The story was immediately and unquestioningly positioned within the framework of class struggle, and the initial responses to the incident for the most part uncritically adopted this framework as the prism through which to understand the incident and as the basis for analysis.
It is true that this framing of the incident was helped along by remarkably sympathetic coverage by the television stations, though I do think that some of the accusations that have been leveled against the stations have been a little unfair (it is incorrect to suggest, for instance, that no reporter thought to ask about the safety of the hostages).
But there can be no question that the images on television of the mutineers with red bandanas covering the lower half of their faces, brandishing weapons and shouting slogans, immediately seemed to give credence to the initial framing of the story as class revolt.
I recall listening to an older mutineer responding to the question as to what the mutineers wanted by explaining quietly (most of those seen on TV were clearly worked up and agitated) and with dignity: BDR sena bahinir niyontrone ar cholte raji na (BDR is no longer willing to run under the control of the army).

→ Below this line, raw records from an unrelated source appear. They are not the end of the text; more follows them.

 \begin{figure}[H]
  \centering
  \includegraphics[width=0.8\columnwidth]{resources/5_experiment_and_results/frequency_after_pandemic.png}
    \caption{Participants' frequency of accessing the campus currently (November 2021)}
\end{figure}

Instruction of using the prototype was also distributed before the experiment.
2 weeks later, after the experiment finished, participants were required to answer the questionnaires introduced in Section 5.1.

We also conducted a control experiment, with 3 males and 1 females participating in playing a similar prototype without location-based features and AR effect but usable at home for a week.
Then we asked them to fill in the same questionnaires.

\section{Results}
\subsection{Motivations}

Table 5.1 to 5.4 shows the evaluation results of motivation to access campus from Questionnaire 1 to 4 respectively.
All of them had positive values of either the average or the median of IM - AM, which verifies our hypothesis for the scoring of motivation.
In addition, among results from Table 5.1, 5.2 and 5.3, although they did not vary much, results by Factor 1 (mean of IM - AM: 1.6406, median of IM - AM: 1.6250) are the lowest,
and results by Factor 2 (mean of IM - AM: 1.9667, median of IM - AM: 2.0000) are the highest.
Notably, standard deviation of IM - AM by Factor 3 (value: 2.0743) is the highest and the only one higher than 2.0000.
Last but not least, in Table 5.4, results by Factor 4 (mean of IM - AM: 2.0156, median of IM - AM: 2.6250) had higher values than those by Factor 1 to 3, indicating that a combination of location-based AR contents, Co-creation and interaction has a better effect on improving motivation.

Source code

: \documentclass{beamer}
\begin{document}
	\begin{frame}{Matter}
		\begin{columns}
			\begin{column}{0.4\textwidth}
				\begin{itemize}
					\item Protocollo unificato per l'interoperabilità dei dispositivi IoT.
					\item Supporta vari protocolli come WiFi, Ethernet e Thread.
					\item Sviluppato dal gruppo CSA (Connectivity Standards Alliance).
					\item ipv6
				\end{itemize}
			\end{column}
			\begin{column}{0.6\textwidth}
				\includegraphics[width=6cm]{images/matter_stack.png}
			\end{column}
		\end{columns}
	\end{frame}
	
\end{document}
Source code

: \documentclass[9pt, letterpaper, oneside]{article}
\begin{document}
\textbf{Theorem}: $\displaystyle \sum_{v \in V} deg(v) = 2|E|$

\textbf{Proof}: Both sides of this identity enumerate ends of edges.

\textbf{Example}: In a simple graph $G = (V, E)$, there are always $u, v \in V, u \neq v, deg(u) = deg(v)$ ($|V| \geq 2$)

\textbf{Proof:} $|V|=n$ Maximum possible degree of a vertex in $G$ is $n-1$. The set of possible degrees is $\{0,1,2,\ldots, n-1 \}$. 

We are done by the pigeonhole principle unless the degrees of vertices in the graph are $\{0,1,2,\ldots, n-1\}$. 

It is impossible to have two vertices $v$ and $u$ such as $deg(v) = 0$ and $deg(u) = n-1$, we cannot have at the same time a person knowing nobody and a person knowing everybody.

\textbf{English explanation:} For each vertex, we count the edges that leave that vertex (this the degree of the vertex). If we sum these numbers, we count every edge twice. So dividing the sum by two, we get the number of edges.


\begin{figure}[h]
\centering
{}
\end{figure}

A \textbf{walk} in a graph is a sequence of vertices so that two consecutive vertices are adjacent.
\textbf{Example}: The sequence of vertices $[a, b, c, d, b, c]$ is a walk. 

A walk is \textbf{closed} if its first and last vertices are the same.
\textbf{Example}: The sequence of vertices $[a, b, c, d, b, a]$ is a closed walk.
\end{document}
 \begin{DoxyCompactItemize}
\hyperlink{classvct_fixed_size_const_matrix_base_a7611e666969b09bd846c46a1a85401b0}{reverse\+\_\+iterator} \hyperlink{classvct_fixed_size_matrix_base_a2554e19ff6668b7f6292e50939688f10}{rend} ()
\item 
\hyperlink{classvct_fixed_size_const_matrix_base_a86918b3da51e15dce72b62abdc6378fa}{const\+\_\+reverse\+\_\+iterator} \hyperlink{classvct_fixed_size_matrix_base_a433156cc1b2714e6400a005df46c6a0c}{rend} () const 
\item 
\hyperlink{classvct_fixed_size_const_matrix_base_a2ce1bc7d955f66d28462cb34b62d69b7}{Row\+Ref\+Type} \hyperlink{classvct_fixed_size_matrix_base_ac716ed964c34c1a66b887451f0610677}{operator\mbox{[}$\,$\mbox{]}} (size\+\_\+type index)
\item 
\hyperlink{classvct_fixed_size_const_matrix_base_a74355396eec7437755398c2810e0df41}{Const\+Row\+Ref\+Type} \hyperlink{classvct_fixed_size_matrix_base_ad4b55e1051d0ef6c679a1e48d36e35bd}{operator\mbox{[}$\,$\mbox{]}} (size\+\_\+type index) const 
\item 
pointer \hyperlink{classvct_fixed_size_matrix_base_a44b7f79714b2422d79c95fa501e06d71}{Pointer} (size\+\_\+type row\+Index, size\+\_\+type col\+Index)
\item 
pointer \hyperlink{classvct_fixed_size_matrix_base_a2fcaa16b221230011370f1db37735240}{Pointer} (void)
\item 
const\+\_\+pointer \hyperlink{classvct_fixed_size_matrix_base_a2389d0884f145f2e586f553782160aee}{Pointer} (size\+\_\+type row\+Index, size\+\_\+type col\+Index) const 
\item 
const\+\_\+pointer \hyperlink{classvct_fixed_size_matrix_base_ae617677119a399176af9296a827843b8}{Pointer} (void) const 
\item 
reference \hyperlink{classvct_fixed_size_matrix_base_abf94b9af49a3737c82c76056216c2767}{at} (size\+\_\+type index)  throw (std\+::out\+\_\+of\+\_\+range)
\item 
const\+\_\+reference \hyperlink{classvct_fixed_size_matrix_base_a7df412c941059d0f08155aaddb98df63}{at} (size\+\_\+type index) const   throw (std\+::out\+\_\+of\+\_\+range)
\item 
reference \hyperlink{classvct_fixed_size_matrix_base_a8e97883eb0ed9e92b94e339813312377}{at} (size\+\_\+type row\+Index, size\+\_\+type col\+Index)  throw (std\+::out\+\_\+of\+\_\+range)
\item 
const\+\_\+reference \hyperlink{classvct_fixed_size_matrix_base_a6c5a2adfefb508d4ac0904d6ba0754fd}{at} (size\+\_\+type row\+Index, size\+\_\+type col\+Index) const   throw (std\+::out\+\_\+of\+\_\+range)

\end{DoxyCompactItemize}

Commentators both on-line and on TV sagely pointed out the working class cadences and regional accents of the mutineers that we are unaccustomed to hearing on national television and expounded at length on the genuine grievances of the BDR jawans and how their concerns had long been neglected by the officer corps.

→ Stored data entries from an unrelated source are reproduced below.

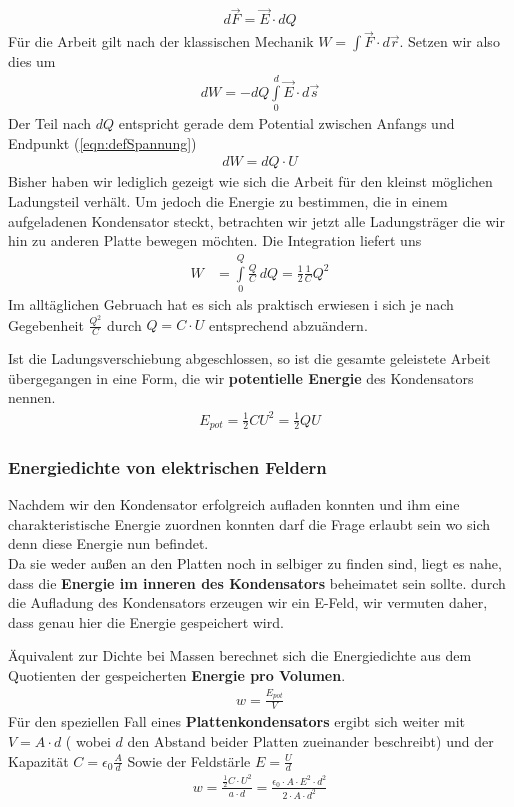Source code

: \begin{align*}
d\vec{F} = \vec{E} \cdot dQ
\end{align*}
Für die Arbeit gilt nach der klassischen Mechanik $ W = \int \vec{F} \cdot d\vec{r}$. Setzen wir also dies um \begin{align*}
dW = - dQ \int \limits_0^d  \vec{E} \cdot d\vec{s}
\end{align*} Der Teil nach $dQ$ entspricht gerade dem Potential zwischen Anfangs und Endpunkt (\ref{eqn:defSpannung})\begin{align*}
dW = dQ \cdot U
\end{align*}Bisher haben wir lediglich gezeigt wie sich die Arbeit für den kleinst möglichen Ladungsteil verhält. Um jedoch die Energie zu bestimmen, die in einem aufgeladenen Kondensator steckt, betrachten wir jetzt alle Ladungsträger die wir hin zu anderen Platte bewegen möchten. Die Integration liefert uns \begin{align*}
W 	&= \int \limits_0^Q \frac{Q}{C}\,dQ = \frac{1}{2}\frac{1}{C}Q^2 
\end{align*}Im alltäglichen Gebruach hat es sich als praktisch erwiesen i
sich je nach Gegebenheit $\frac{Q^2}{C} $ durch $Q = C\cdot U$ entsprechend abzuändern. \par
Ist die Ladungsverschiebung abgeschlossen, so ist die gesamte geleistete Arbeit übergegangen in eine Form, die wir \textbf{potentielle Energie} des Kondensators nennen.
\begin{align} \label{eqn:elektrische Energie}
\boxed{E_{pot} = \tfrac{1}{2} C U^2 = \tfrac{1}{2}QU}
\end{align}


\subsubsection{Energiedichte von elektrischen Feldern}
Nachdem wir den Kondensator erfolgreich aufladen konnten und ihm eine charakteristische Energie zuordnen konnten darf die Frage erlaubt sein wo sich denn diese Energie nun befindet. \\ Da sie weder außen an den Platten noch in selbiger zu finden sind, liegt es nahe, dass die \textbf{Energie im inneren des Kondensators} beheimatet sein sollte. durch die Aufladung des Kondensators erzeugen wir ein E-Feld, wir vermuten daher, dass genau hier die Energie gespeichert wird. \par 
Äquivalent zur Dichte bei Massen berechnet sich die Energiedichte aus  dem Quotienten der gespeicherten \textbf{Energie pro Volumen}.\begin{align*}
w = \frac{E_{pot}}{V}
\end{align*} Für den speziellen Fall eines \textbf{Plattenkondensators} ergibt sich weiter mit $V = A \cdot d$ ( wobei $d$ den Abstand beider Platten zueinander beschreibt) und der Kapazität $C = \epsilon_0 \frac{A}{d}$ Sowie der Feldstärle $E = \frac{U}{d}$
\begin{align*}
w = \frac{\tfrac{1}{2} C \cdot U^2}{a \cdot d} = \frac{\epsilon_0 \cdot A \cdot E^2 \cdot d^2}{2 \cdot A \cdot d^2 }
\end{align*}

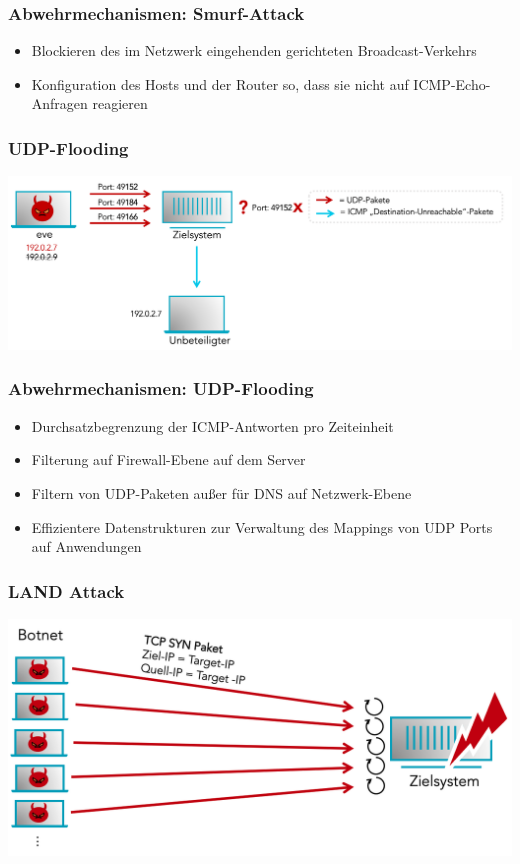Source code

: \documentclass{beamer}
\begin{document}
\begin{frame}
	\frametitle{Abwehrmechanismen: Smurf-Attack}
	\begin{itemize}
		\item Blockieren des im Netzwerk eingehenden gerichteten Broadcast-Verkehrs
		\item Konfiguration des Hosts und der Router so, dass sie nicht auf ICMP-Echo-Anfragen reagieren
	\end{itemize}
\end{frame}

\begin{frame}
	\frametitle{UDP-Flooding}
	\begin{center}
		\includegraphics[width=0.9\linewidth]{img/udp}
	\end{center}
\end{frame}

\begin{frame}
	\frametitle{Abwehrmechanismen: UDP-Flooding}
	\begin{itemize}
		\item Durchsatzbegrenzung der ICMP-Antworten pro Zeiteinheit
		\item Filterung auf Firewall-Ebene auf dem Server
		\item Filtern von UDP-Paketen außer für DNS auf Netzwerk-Ebene
		\item Effizientere Datenstrukturen zur Verwaltung des Mappings von UDP Ports auf Anwendungen
	\end{itemize}
\end{frame}

\begin{frame}
	\frametitle{LAND Attack}
	\begin{center}
		\includegraphics[width=0.9\linewidth]{img/Land}
	\end{center}
\end{frame}
\end{document}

Stories were spread about the corruption of the army officers commanding BDR, the BDR daal-bhaat program was reviled as a titanic den of corruption that had led to the plundering of the public coffers at the expense of the starving masses, and vicious and utterly unfounded accusations were traded about the honesty of the head of the force.

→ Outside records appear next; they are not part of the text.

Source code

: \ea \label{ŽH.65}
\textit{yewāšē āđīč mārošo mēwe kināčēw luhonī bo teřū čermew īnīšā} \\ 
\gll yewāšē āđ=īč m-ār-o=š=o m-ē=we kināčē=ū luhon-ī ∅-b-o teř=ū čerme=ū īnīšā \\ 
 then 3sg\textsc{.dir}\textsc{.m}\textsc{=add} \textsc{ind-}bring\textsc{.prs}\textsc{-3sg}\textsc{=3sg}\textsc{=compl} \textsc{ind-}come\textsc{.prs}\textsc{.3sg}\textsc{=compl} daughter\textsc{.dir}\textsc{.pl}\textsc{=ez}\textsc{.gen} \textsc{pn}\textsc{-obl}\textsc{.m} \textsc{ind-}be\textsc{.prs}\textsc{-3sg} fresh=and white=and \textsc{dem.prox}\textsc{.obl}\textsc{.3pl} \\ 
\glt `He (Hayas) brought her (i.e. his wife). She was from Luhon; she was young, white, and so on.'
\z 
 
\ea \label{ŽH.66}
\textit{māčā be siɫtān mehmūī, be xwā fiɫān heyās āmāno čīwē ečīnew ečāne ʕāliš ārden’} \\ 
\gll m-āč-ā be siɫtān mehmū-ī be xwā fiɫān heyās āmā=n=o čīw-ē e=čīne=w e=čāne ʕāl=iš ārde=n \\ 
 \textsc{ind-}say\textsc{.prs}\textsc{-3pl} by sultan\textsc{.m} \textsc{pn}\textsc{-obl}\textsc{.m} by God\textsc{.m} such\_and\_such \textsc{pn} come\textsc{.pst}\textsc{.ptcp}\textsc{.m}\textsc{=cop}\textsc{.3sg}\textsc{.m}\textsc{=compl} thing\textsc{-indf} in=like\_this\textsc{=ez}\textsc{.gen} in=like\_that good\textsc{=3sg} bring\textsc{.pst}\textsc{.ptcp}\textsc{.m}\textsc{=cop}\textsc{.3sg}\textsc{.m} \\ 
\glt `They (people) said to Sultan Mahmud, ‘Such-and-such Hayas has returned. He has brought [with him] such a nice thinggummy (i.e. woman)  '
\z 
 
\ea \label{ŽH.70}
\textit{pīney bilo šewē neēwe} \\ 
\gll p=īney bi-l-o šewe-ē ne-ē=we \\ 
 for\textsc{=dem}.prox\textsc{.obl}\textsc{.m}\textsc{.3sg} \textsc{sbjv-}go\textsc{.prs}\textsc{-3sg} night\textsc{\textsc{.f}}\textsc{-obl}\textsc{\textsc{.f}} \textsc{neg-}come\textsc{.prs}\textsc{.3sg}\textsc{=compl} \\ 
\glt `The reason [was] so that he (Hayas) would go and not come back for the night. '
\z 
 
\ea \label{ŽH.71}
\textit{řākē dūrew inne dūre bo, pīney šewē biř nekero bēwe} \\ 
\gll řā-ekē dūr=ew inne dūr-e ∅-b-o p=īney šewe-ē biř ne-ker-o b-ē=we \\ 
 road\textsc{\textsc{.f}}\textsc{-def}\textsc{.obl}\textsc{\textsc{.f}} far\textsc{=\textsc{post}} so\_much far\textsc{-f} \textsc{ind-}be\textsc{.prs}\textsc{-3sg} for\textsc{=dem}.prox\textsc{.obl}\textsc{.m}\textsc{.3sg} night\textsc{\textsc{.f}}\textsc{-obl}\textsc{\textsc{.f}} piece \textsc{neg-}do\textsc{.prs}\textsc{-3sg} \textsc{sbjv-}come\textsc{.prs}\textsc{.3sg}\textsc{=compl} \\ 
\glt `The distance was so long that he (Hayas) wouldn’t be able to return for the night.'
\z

Now that the dust has settled, the siege is over, the investigation is underway, and we are left to count the dead and mourn, we know that the mutiny was no class struggle, that it was no blow for the rights of the marginalised and dispossessed, that it was not the first shot in a revolution that would bring justice and equality to this hapless land of ours.
I do not discount the possibility that significant numbers of the mutineers were duped into believing that they were taking part in just such an uprising, nor that there are genuine grievances that exist with respect to conditions of service and lack of opportunity for jawans to rise through the ranks to a senior command post.
But let's get one thing straight. The mutiny and massacre was no people's revolution. Not every uprising of the subaltern against his or her ostensible oppressor is a noble tale of resistance and insurrection.
Sometimes those rising up in arms are not romantic revolutionaries striking a blow for the oppressed everywhere, but murderous thugs, and sometimes those against whom they have risen are not heartless oppressors who glory in grinding down their charges under the heels of their jackboots, but decent and conscientious men and women who have committed no crime or wrong.
We still seem to have a predilection towards looking at everything through the prism of class. But, at least in this instance, that isn't a relevant or helpful narrative for framing the issue.
My beef with the framing is two-fold.
In the first place, focusing on the class struggle element of the massacre is a red herring that can only, in the final analysis, distract us from the true cause of the massacre and the more serious tensions and fissures in our society that it was a part of.
But, even worse, what we had here was the cynical co-option of the language and tropes of dispossession in the service of creating a cover narrative meant to misdirect attention.
Not only was the mutiny not an uprising, it cloaked itself in such garb only in order to dupe the gullible into taking part and to obscure the true motives of the perpetrators.
This being the case, even raising the class issue in one's post-facto analysis of the incident is not merely misdiagnosis of the root cause of the crisis, but in fact furthers the cynical co-option of the class struggle trope advanced by those who were behind the massacre.